Enno demoed a web based attack. Intercepting a request to the web based interface with burpsuite and rewriting the request he was able to trigger a buffer overflow in the wireless management appliance. This makes you wander what would happen if you run a fuzzer against it.

Key points to take away:
•    “Enterprise WLAN solutions” might be complex beasts
•    There many be not so obvious vulnerabilities
•    Use common sense when deploying
•    The problems outlined are not Cisco specific

The majority of problems are based on management interface. They should never be publicly exposed.

James talk is not about SCADA, it about talking about SCADA.

The security industry has discovered that SCADA systems are in fact information system and all of a sudden security professionals are talking about how they can fix the SCADA security issues.

One of the biggest pieces of FUD that is out there is: if you own the computer you own the system? This is not the case, most of the time when SCADA systems fail, the processes they control stop.

Yes, SCADA systems use control processes by using standard protocols, like modbus tcp, but that doesn’t mean that you understand what energizing coil 13 does to the actual process. If you can break the computer system, it doesn’t men you can break the process.

There are more controls in place in a manufacturing process, e.g. the safety systems that are their to prevent catastrophic from happening or the quality control systems that prevent that dodgy products get out. The most important control in place is that manufacturing is still mostly run by humans who will notice that stuff is about to go wrong.

One of the facts about big infrastructures (electrical nets and manufacturing processes) is that the people who run them count on stuff breaking down. Most of the time you don’t even notice that a major failure in these systems has occurred.

It’s not all negative…
We can understand SCADA systems and we can indeed help. In industrial systems Availability is the key element of the triad, not Integrity or Availability.

If you are going to get involved, be a student, before you become the teacher. Buy some people a cup of coffee and be prepared to put you ego behind you. Understand that these people have being doing this work for a long time and are indeed you parents age, that makes you the kid.

James shared, not for disclosure, a number of examples of IT Security bad practices that where found in the real world and make most IT Security wince and giggle at the same time. Words like rsh, solitaire and non-upgradable NT 4.0 where mentioned.

What will save us, Super Ninja’s, l337 super heros or just “Not Sucking”.

As IT Security people we need to open up, understand this stuff and make small progress that will have a big effect.

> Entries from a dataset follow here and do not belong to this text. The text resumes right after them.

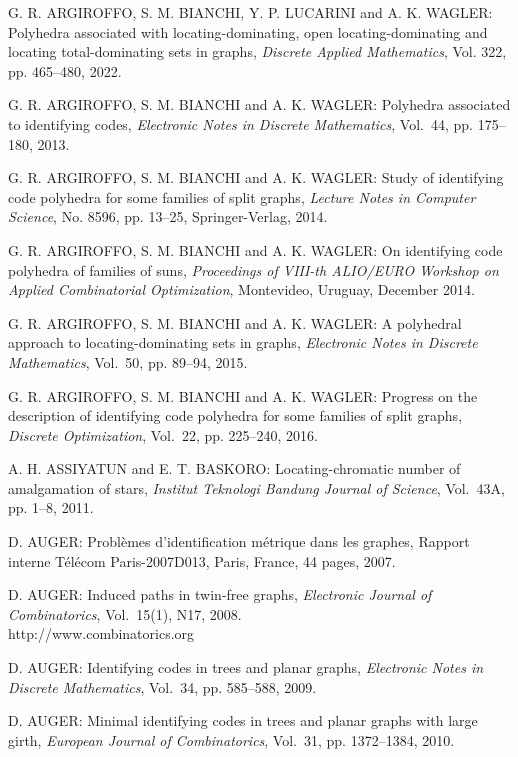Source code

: \begin{thebibliography}{999}
G. R. ARGIROFFO, S. M. BIANCHI, Y. P. LUCARINI and A. K. WAGLER: Polyhedra associated with locating-dominating, open locating-dominating and locating total-dominating sets in graphs, {\it Discrete Applied Mathematics}, Vol. 322, pp. 465--480, 2022.

G. R. ARGIROFFO, S. M. BIANCHI and A. K. WAGLER: Polyhedra associated to identifying codes, {\it Electronic Notes in Discrete Mathematics}, Vol.~44, pp. 175--180, 2013.

G. R. ARGIROFFO, S. M. BIANCHI and A. K. WAGLER: Study of identifying code polyhedra for some families of split graphs, {\it Lecture Notes in Computer Science}, No. 8596, pp. 13--25, Springer-Verlag, 2014.

G. R. ARGIROFFO, S. M. BIANCHI and A. K. WAGLER: On identifying code polyhedra of families of suns, {\it Proceedings of VIII-th ALIO/EURO Workshop on Applied Combinatorial Optimization}, Montevideo, Uruguay, December 2014.

G. R. ARGIROFFO, S. M. BIANCHI and A. K. WAGLER: A polyhedral approach to locating-dominating sets in graphs, {\it Electronic Notes in Discrete Mathematics},  Vol.~50, pp. 89--94, 2015.

G. R. ARGIROFFO, S. M. BIANCHI and A. K. WAGLER: Progress on the description of identifying code polyhedra for some families of split graphs, {\it Discrete Optimization}, Vol.~22, pp. 225--240,  2016.

A. H. ASSIYATUN and E. T. BASKORO: Locating-chromatic number of amalgamation of stars, {\it Institut Teknologi Bandung Journal of Science}, Vol.~43A, pp. 1--8, 2011.

D. AUGER: Probl\`emes d'identification m\'etrique dans les graphes, Rapport interne T\'el\'ecom Paris-2007D013, Paris, France, 44 pages, 2007.

D. AUGER: Induced paths in twin-free graphs, {\it Electronic Journal of Combinatorics}, Vol.~15(1), N17, 2008.\\
http://www.combinatorics.org

D. AUGER: Identifying codes in trees and planar graphs, {\it Electronic Notes in Discrete Mathematics}, Vol.~34, pp. 585--588, 2009.

D. AUGER: Minimal identifying codes in trees and planar graphs with large girth, {\it European Journal of Combinatorics}, Vol.~31, pp. 1372--1384, 2010.


\end{thebibliography}
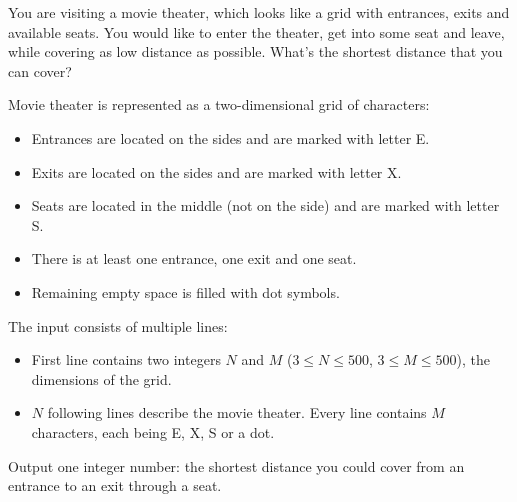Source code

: \problemname{\problemyamlname}


\newcommand{\minn}{3}
\newcommand{\maxn}{500}
\newcommand{\minm}{3}
\newcommand{\maxm}{500}

You are visiting a movie theater, which looks like a grid with entrances, exits and available seats. You would like to enter the theater, get into some seat and leave, while covering as low distance as possible. What's the shortest distance that you can cover?

Movie theater is represented as a two-dimensional grid of characters:
\begin{itemize}
    \item Entrances are located on the sides and are marked with letter E.
    \item Exits are located on the sides and are marked with letter X.
    \item Seats are located in the middle (not on the side) and are marked with letter S.
    \item There is at least one entrance, one exit and one seat.
    \item Remaining empty space is filled with dot symbols.
\end{itemize}

\begin{Input}
    The input consists of multiple lines:
    \begin{itemize}
        \item First line contains two integers $N$ and $M$ ($\minn \leq N \leq \maxn$, $\minm \leq M \leq \maxm$), the dimensions of the grid.
        \item $N$ following lines describe the movie theater. Every line contains $M$ characters, each being E, X, S or a dot.
     \end{itemize}
\end{Input}

\begin{Output}
    Output one integer number: the shortest distance you could cover from an entrance to an exit through a seat.
\end{Output}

This talk is accompanied with the release of Fireshark, a Firefox plugin. It can be downloaded here: fireshark.org

Compromised legitimate websites have increased 225% in the last 12 months.

Stephan wrote the Fireshark too to address the problem of analyzing malware serving legitimate site. He found that to date there was no tools that are available today gave him the information that he needed.

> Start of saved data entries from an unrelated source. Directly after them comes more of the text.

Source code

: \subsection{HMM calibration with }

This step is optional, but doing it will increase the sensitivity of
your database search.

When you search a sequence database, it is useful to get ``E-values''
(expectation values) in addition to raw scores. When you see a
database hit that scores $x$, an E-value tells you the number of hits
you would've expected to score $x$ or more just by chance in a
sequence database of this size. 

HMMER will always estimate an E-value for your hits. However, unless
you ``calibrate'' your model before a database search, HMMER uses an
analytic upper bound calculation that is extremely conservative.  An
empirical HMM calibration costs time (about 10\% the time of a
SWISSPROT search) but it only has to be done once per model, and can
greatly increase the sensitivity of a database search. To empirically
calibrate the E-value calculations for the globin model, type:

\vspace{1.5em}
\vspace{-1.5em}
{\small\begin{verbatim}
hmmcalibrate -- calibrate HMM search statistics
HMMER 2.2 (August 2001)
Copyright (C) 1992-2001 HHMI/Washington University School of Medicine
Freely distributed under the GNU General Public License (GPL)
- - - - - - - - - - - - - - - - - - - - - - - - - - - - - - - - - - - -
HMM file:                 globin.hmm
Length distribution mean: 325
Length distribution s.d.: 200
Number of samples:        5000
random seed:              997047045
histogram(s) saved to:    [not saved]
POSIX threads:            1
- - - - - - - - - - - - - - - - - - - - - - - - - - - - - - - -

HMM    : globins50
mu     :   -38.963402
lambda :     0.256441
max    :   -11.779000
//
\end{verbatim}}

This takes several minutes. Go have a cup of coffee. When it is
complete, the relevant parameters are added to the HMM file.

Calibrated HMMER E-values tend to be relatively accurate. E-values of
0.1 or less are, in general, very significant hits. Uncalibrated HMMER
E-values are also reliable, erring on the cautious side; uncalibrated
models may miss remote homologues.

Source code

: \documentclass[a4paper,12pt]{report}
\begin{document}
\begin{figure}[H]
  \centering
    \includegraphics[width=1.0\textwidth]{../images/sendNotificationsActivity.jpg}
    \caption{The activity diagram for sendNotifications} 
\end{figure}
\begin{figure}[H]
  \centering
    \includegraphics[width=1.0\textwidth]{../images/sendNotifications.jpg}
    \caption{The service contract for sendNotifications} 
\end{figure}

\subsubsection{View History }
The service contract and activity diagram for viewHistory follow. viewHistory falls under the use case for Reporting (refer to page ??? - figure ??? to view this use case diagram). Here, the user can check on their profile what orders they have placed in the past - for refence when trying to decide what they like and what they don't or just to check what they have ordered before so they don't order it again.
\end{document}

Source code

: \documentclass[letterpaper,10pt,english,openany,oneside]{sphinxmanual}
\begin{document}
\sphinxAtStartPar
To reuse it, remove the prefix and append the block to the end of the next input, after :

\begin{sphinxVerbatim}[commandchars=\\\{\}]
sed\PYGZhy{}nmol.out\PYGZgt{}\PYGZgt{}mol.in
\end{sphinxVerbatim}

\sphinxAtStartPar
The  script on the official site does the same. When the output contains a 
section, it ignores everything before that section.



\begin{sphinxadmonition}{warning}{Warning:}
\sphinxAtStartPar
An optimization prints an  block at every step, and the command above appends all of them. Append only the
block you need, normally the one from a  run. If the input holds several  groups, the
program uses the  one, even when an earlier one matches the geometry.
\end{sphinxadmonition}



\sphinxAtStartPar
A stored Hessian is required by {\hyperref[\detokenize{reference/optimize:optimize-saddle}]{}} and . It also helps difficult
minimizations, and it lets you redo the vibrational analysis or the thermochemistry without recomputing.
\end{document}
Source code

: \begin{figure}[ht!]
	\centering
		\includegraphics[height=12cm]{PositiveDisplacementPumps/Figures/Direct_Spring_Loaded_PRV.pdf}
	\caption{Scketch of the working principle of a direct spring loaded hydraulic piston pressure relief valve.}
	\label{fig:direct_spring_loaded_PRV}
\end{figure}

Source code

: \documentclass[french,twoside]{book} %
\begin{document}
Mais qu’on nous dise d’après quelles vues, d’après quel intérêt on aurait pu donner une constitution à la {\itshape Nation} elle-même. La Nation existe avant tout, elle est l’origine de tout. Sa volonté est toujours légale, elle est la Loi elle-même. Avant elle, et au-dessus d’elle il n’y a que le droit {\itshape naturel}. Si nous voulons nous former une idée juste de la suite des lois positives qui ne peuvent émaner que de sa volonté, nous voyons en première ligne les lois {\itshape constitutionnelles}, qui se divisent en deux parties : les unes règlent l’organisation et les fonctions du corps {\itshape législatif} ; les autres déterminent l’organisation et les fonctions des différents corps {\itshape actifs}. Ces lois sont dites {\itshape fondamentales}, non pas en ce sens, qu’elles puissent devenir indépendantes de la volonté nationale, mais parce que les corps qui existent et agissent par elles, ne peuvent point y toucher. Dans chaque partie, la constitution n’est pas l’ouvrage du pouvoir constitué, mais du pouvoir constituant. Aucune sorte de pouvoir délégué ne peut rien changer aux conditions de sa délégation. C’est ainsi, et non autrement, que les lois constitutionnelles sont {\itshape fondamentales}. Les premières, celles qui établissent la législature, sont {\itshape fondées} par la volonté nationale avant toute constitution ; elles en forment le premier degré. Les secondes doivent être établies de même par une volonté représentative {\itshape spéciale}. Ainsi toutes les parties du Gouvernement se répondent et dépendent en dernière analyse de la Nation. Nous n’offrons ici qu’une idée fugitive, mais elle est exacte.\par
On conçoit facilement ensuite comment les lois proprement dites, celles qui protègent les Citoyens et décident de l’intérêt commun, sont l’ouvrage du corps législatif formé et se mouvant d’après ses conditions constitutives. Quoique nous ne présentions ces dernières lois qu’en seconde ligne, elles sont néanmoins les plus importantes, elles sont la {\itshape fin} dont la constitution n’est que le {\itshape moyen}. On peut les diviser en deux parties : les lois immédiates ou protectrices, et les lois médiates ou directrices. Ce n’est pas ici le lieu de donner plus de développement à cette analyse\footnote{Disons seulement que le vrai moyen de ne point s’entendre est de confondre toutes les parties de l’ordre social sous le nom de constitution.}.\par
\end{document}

Most malware landing pages use exploit kits that will try to use about 25 exploits. These kids are highly obfuscated. Most analysis tools are well known by the bad guys and are thus protected against de-obfuscation.

What is Fireshark?
Fireshark is a Firefox plugin and a number of post processing scripts designed to crawl compromised sites. By operating inside the browser it can evade quite a bit of de obfuscation techniques.

First Stephan demoed Fireshark in single user mode. Add a list of url’s in data.txt and hit the go button. Fireshark will be visiting these site and store all the information it gathers in your home directory.

The data generated by Fireshark is then available for inspection, parsing and presentation. Currently there are two post processing scripts, but Stephan is open to suggestions abut other post processing scripts.

Stephan’s analysis of his Fireshark data confirms that affiliate advertising is a great source to inject malicious code, because a single injection into one of these sites effects users of multiple highly popular sites.

To illustrate the power of Fireshark, Stephan explained that he used Fireshark to analyze a number of interconnect websites serving malicious content to legitimate website users. He demonstrated that Fireshark is really useful in the analysis of these incidents.

Because Fireshark saves both the original source code and the DOM and gets then straight from Firefox you can run a diff against the two and see what the obfuscated code changes to the DOM.

Most obfuscation techniques can be de-obfuscated by Fireshark because Fireshark will save the de-obfuscated code as it is passed to the java script engine.

Fireshark can be configured to change parts of the browser signature such as user-agent strings.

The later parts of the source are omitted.